16 Week Fitness Challenge

Being active, fit, and strong are things I really enjoy. Most of my life I have played one or more sports at any time and since leaving high school I have spent time trying to build some strength and muscle mass. For the last two and a half years though I’ve had a different focus and other commitments, but now I have a need to be fit and strong again and I have 16 weeks to do it. I’m going to record my approach and my progress here, on my blog, as I go, and then follow up after the 16 weeks with some analysis of what worked and what didn’t.

Background

Over the last two and a half years I tried to eat as healthily as possible (where ‘possible’ sometimes meant ‘convenient’), fit in strength training gym sessions when I could, and I’ve cycled to & from work semi-regularly – but on the whole the past 2 years have been difficult health wise. In numbers I’ve lost about 3kg in body weight, mostly, I think, through muscle atrophy, and my 5km run time has increased from ~20min to ~24min. I’m also carrying a couple of injuries, including lateral epicondylitis (commonly known as tennis elbow) in my left arm that I’ve picked up recently, and an as-yet undiagnosed injury in my neck that’s been with me for the last 10 years.

My current stats are:

Height 185cm
Weight 75.0kg
Body Fat 9%*
Chest 95.8cm
Left Upper Arm 32.3cm
Right Upper Arm 32.8cm
Left Upper Leg 44.3cm
Right Upper Leg 44.5cm
Left Calf 36.2cm
Right Calf 36.5cm
5km Run 24:30
* as measured by a Fitbit Aria scale, I’m only interested in changes +/- and not the actual number

Goal

Over the next 16 weeks I intend to

  • gain 6kg of muscle
  • maintain my existing body fat level
  • improve my 5km run by 4min
  • improve my general flexibility

Approach

I’ll state up front that I like a flexible plan. Life is often not predictable, things get in the way of training sessions and food intake, despite my best efforts I get sick & injured, and sometimes I just can’t get on the equipment I need at the gym. So I’m planning around the following guidelines:

  • keep individual workouts to 30min
  • separate strength training by muscle groups so workouts can be run on consecutive days, (i.e. where I don’t get time for a rest day in between)
  • Have some backup workouts and exercises to work around equipment shortage or injury
  • Vary workouts between low and high intensity

I’m grouping the 16 weeks into 4 groups of 4 weeks and I’ve put together a food & training plan for the first 4 weeks. I’ll reassess these before starting the next 4 weeks.

My food plan is

I’m not going to plan this out in detail but I’ve worked out some rough kj targets depending on how much exercise I’m doing. Then I’ll target a high % of protein in each meal, try to limit sugars, ‘bad fats’ & salt, and eat the freshest & healthiest foods I can find at the time.

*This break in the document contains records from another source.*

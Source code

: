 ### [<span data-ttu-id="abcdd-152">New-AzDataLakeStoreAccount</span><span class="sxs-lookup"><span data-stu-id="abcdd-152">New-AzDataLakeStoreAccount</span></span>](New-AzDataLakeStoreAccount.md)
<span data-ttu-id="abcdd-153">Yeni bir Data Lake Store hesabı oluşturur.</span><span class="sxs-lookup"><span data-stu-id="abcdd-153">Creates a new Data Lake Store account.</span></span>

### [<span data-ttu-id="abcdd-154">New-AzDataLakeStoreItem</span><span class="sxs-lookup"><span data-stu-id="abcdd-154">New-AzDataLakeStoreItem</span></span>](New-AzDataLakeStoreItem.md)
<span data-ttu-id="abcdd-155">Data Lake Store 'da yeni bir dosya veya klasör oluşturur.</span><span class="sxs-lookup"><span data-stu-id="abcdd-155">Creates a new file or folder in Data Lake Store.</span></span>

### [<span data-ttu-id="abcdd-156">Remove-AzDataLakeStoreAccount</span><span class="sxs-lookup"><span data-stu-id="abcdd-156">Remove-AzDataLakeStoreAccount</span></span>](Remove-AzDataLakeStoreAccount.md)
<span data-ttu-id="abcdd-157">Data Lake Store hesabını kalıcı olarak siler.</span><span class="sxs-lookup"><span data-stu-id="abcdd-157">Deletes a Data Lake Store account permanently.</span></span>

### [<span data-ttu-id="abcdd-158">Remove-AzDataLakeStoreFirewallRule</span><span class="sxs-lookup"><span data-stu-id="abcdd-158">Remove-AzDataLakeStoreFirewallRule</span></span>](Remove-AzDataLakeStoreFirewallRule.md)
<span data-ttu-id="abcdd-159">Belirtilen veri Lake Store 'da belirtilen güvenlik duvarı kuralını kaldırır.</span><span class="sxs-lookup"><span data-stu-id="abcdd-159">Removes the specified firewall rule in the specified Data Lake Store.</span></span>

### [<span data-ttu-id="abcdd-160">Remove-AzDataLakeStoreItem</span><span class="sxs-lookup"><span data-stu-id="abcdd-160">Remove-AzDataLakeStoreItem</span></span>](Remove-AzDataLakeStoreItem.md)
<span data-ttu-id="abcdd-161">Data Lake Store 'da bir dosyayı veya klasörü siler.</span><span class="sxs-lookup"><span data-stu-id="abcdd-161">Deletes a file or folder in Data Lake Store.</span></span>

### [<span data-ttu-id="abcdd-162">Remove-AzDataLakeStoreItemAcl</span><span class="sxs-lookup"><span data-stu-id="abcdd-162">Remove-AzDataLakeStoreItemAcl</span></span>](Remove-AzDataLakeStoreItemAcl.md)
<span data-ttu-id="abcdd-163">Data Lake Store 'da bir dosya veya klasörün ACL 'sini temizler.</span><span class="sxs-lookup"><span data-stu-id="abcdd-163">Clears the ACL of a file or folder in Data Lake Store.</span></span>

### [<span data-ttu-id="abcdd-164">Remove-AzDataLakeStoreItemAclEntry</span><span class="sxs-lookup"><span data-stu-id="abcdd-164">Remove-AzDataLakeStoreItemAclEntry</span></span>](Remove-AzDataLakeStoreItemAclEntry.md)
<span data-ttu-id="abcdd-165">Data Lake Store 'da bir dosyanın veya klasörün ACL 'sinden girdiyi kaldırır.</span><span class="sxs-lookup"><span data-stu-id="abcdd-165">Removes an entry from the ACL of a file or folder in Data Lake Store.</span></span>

Full Training No Cycle No Training
BMR 11297 11297 11297
Cycle Commute 2259 0 0
Workout 837 837 0
Bluking Excess 1255 1255 1255
Total 15648 13389 12552

My training plan is

Cycle to & from work once per week

  • Each direction is 7km and the route is almost interval like with some sharpish hills and flats in between – there is around 80m of elevation gain each way. My HR averages between 130bpm to 150bpm with peaks from 150bpm to 180bpm, depending how hard I ride.
  • Stretch for 5min after each ride

5km run once per week

  • I’ll adjust this run depending how I feel each week, sometimes fast, sometimes slow, and sometimes as interval training & hill sprints
  • Stretch for 5min after each run

Leg strength routine once per week

  • Barbell Squat
  • Leg Press & Standing Dumbbell Calf Raise (superset)
  • Dumbbell Clean & Jerk & Dumbbell lunge (superset)
  • Stretch for 5min after workout

Chest, shoulders & triceps strength routine once per week

  • Push up & Dip (superset)
  • Dumbbell Fly & Kettlebell Front Raise (superset)
  • Shoulder Press & Dumbbell Bent-Over Reverse Fly (superset)
  • Stretch for 5min after workout

Back & biceps strength routine once per week

  • Pull Up & Kettlebell Woodchop (superset)
  • Barbell Bent-Over Row & Dumbbell Hammer Curl (superset)
  • Dumbbell Zottman Curl
  • Stretch for 5min after workout

Core strength routine twice per week

  • Crunch
  • Leg Lift with Hip Raise
  • Oblique Crunch
  • Stretch for 10min, full body, as part of workout

That’s it. I’ll report back after each 4 week group.